WHAT TO WORK ON :: Below are some records; reproduce every one of them exactly.

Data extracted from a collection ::
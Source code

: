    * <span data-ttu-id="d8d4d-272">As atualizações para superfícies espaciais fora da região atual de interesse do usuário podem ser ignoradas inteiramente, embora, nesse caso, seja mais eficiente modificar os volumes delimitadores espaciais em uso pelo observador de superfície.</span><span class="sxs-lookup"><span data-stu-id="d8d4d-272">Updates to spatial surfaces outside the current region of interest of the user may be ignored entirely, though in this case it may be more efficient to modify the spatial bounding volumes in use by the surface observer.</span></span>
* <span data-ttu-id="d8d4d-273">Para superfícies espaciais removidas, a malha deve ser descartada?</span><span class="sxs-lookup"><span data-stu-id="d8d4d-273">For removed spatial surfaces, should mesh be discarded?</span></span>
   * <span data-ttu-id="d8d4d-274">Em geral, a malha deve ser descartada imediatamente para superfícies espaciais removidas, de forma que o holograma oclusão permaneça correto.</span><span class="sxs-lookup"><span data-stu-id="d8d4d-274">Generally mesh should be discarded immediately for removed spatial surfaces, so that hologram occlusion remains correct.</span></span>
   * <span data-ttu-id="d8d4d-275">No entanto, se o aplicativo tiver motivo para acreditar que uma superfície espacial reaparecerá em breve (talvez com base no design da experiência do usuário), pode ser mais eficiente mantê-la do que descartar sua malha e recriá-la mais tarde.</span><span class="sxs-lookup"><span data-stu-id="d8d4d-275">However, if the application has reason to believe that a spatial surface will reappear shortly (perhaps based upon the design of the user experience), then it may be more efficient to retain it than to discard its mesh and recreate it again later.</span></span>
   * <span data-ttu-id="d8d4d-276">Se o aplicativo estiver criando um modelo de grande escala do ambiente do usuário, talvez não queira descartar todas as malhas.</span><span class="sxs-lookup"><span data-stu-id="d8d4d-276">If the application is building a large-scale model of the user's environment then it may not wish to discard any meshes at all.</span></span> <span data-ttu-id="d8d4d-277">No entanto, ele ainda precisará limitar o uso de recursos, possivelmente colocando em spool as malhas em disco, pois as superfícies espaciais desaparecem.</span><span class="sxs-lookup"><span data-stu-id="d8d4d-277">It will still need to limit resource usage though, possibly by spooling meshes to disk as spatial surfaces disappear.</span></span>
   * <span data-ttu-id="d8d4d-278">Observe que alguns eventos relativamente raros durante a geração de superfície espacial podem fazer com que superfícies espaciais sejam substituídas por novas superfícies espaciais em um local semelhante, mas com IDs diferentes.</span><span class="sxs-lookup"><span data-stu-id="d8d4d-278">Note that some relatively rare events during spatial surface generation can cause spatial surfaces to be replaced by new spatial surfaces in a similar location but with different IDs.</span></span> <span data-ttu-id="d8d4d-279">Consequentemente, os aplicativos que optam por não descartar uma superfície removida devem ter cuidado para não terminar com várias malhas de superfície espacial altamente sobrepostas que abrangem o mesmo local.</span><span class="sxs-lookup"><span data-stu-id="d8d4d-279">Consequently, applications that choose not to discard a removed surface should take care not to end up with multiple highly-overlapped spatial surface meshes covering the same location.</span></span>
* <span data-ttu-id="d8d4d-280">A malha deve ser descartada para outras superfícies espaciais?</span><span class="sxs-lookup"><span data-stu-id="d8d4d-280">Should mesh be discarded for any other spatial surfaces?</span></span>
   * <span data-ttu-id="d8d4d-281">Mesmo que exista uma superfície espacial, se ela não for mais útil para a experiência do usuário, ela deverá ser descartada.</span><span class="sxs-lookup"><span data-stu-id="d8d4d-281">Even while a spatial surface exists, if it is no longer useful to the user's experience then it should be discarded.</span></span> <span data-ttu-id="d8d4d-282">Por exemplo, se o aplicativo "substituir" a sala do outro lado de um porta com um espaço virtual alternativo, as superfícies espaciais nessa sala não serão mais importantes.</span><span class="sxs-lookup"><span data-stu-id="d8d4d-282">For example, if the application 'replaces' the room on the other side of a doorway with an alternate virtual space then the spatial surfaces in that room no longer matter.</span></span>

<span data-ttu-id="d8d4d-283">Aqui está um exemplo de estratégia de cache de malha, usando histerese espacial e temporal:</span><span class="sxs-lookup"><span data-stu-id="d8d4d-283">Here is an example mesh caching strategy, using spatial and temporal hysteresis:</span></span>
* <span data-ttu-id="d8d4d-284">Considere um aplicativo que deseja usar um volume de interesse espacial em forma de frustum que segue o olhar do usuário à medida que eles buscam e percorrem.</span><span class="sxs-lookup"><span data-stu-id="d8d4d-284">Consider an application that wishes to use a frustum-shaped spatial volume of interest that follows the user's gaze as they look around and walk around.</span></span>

YOUR SOLUTION ::
Source code

:    * <span data-ttu-id="d8d4d-272">As atualizações para superfícies espaciais fora da região atual de interesse do usuário podem ser ignoradas inteiramente, embora, nesse caso, seja mais eficiente modificar os volumes delimitadores espaciais em uso pelo observador de superfície.</span><span class="sxs-lookup"><span data-stu-id="d8d4d-272">Updates to spatial surfaces outside the current region of interest of the user may be ignored entirely, though in this case it may be more efficient to modify the spatial bounding volumes in use by the surface observer.</span></span>
* <span data-ttu-id="d8d4d-273">Para superfícies espaciais removidas, a malha deve ser descartada?</span><span class="sxs-lookup"><span data-stu-id="d8d4d-273">For removed spatial surfaces, should mesh be discarded?</span></span>
   * <span data-ttu-id="d8d4d-274">Em geral, a malha deve ser descartada imediatamente para superfícies espaciais removidas, de forma que o holograma oclusão permaneça correto.</span><span class="sxs-lookup"><span data-stu-id="d8d4d-274">Generally mesh should be discarded immediately for removed spatial surfaces, so that hologram occlusion remains correct.</span></span>
   * <span data-ttu-id="d8d4d-275">No entanto, se o aplicativo tiver motivo para acreditar que uma superfície espacial reaparecerá em breve (talvez com base no design da experiência do usuário), pode ser mais eficiente mantê-la do que descartar sua malha e recriá-la mais tarde.</span><span class="sxs-lookup"><span data-stu-id="d8d4d-275">However, if the application has reason to believe that a spatial surface will reappear shortly (perhaps based upon the design of the user experience), then it may be more efficient to retain it than to discard its mesh and recreate it again later.</span></span>
   * <span data-ttu-id="d8d4d-276">Se o aplicativo estiver criando um modelo de grande escala do ambiente do usuário, talvez não queira descartar todas as malhas.</span><span class="sxs-lookup"><span data-stu-id="d8d4d-276">If the application is building a large-scale model of the user's environment then it may not wish to discard any meshes at all.</span></span> <span data-ttu-id="d8d4d-277">No entanto, ele ainda precisará limitar o uso de recursos, possivelmente colocando em spool as malhas em disco, pois as superfícies espaciais desaparecem.</span><span class="sxs-lookup"><span data-stu-id="d8d4d-277">It will still need to limit resource usage though, possibly by spooling meshes to disk as spatial surfaces disappear.</span></span>
   * <span data-ttu-id="d8d4d-278">Observe que alguns eventos relativamente raros durante a geração de superfície espacial podem fazer com que superfícies espaciais sejam substituídas por novas superfícies espaciais em um local semelhante, mas com IDs diferentes.</span><span class="sxs-lookup"><span data-stu-id="d8d4d-278">Note that some relatively rare events during spatial surface generation can cause spatial surfaces to be replaced by new spatial surfaces in a similar location but with different IDs.</span></span> <span data-ttu-id="d8d4d-279">Consequentemente, os aplicativos que optam por não descartar uma superfície removida devem ter cuidado para não terminar com várias malhas de superfície espacial altamente sobrepostas que abrangem o mesmo local.</span><span class="sxs-lookup"><span data-stu-id="d8d4d-279">Consequently, applications that choose not to discard a removed surface should take care not to end up with multiple highly-overlapped spatial surface meshes covering the same location.</span></span>
* <span data-ttu-id="d8d4d-280">A malha deve ser descartada para outras superfícies espaciais?</span><span class="sxs-lookup"><span data-stu-id="d8d4d-280">Should mesh be discarded for any other spatial surfaces?</span></span>
   * <span data-ttu-id="d8d4d-281">Mesmo que exista uma superfície espacial, se ela não for mais útil para a experiência do usuário, ela deverá ser descartada.</span><span class="sxs-lookup"><span data-stu-id="d8d4d-281">Even while a spatial surface exists, if it is no longer useful to the user's experience then it should be discarded.</span></span> <span data-ttu-id="d8d4d-282">Por exemplo, se o aplicativo "substituir" a sala do outro lado de um porta com um espaço virtual alternativo, as superfícies espaciais nessa sala não serão mais importantes.</span><span class="sxs-lookup"><span data-stu-id="d8d4d-282">For example, if the application 'replaces' the room on the other side of a doorway with an alternate virtual space then the spatial surfaces in that room no longer matter.</span></span>

<span data-ttu-id="d8d4d-283">Aqui está um exemplo de estratégia de cache de malha, usando histerese espacial e temporal:</span><span class="sxs-lookup"><span data-stu-id="d8d4d-283">Here is an example mesh caching strategy, using spatial and temporal hysteresis:</span></span>
* <span data-ttu-id="d8d4d-284">Considere um aplicativo que deseja usar um volume de interesse espacial em forma de frustum que segue o olhar do usuário à medida que eles buscam e percorrem.</span><span class="sxs-lookup"><span data-stu-id="d8d4d-284">Consider an application that wishes to use a frustum-shaped spatial volume of interest that follows the user's gaze as they look around and walk around.</span></span>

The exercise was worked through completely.